Provided records START

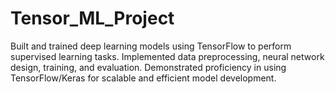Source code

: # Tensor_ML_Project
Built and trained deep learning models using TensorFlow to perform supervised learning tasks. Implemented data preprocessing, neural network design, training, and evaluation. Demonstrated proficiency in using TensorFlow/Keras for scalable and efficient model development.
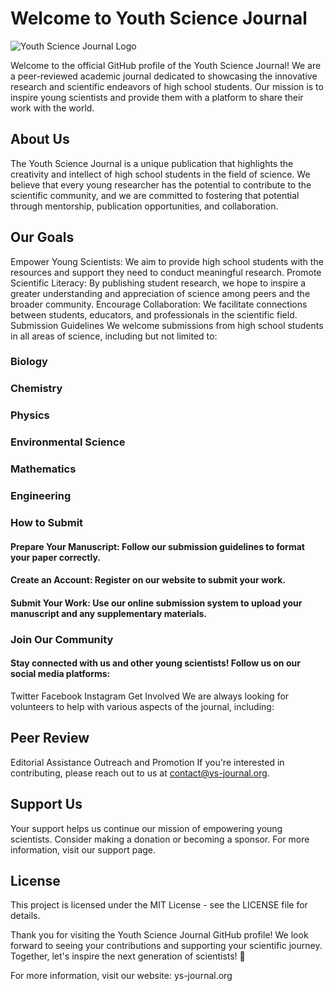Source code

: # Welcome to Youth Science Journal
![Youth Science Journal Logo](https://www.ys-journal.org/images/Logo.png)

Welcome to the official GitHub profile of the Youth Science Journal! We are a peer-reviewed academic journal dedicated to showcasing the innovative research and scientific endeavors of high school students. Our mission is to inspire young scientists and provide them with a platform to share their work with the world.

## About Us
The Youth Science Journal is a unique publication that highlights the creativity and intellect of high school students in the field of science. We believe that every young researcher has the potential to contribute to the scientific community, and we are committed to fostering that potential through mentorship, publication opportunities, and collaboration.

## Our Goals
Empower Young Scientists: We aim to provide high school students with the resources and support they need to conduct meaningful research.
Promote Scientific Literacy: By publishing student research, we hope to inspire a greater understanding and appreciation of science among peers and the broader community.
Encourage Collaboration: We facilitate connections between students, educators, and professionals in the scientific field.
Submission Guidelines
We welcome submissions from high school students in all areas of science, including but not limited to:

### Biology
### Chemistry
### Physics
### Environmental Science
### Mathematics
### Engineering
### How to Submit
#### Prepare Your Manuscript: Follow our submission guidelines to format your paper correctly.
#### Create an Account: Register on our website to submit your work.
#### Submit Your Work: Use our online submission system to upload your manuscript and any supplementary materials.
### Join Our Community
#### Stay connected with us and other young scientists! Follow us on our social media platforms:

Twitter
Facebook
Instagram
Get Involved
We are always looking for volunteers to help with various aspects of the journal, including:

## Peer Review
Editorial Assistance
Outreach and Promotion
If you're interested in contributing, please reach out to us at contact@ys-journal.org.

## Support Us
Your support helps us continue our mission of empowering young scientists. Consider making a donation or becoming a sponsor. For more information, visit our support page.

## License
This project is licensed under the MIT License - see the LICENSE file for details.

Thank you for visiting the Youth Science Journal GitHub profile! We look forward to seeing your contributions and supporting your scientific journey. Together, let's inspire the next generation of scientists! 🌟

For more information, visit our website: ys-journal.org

Provided records END

The lines above from the one with "Welcome to the" through the one with "## Support Us" are to be duplicated exactly, ends included, with nothing added.

Welcome to the official GitHub profile of the Youth Science Journal! We are a peer-reviewed academic journal dedicated to showcasing the innovative research and scientific endeavors of high school students. Our mission is to inspire young scientists and provide them with a platform to share their work with the world.

## About Us
The Youth Science Journal is a unique publication that highlights the creativity and intellect of high school students in the field of science. We believe that every young researcher has the potential to contribute to the scientific community, and we are committed to fostering that potential through mentorship, publication opportunities, and collaboration.

## Our Goals
Empower Young Scientists: We aim to provide high school students with the resources and support they need to conduct meaningful research.
Promote Scientific Literacy: By publishing student research, we hope to inspire a greater understanding and appreciation of science among peers and the broader community.
Encourage Collaboration: We facilitate connections between students, educators, and professionals in the scientific field.
Submission Guidelines
We welcome submissions from high school students in all areas of science, including but not limited to:

### Biology
### Chemistry
### Physics
### Environmental Science
### Mathematics
### Engineering
### How to Submit
#### Prepare Your Manuscript: Follow our submission guidelines to format your paper correctly.
#### Create an Account: Register on our website to submit your work.
#### Submit Your Work: Use our online submission system to upload your manuscript and any supplementary materials.
### Join Our Community
#### Stay connected with us and other young scientists! Follow us on our social media platforms:

Twitter
Facebook
Instagram
Get Involved
We are always looking for volunteers to help with various aspects of the journal, including:

## Peer Review
Editorial Assistance
Outreach and Promotion
If you're interested in contributing, please reach out to us at contact@ys-journal.org.

## Support Us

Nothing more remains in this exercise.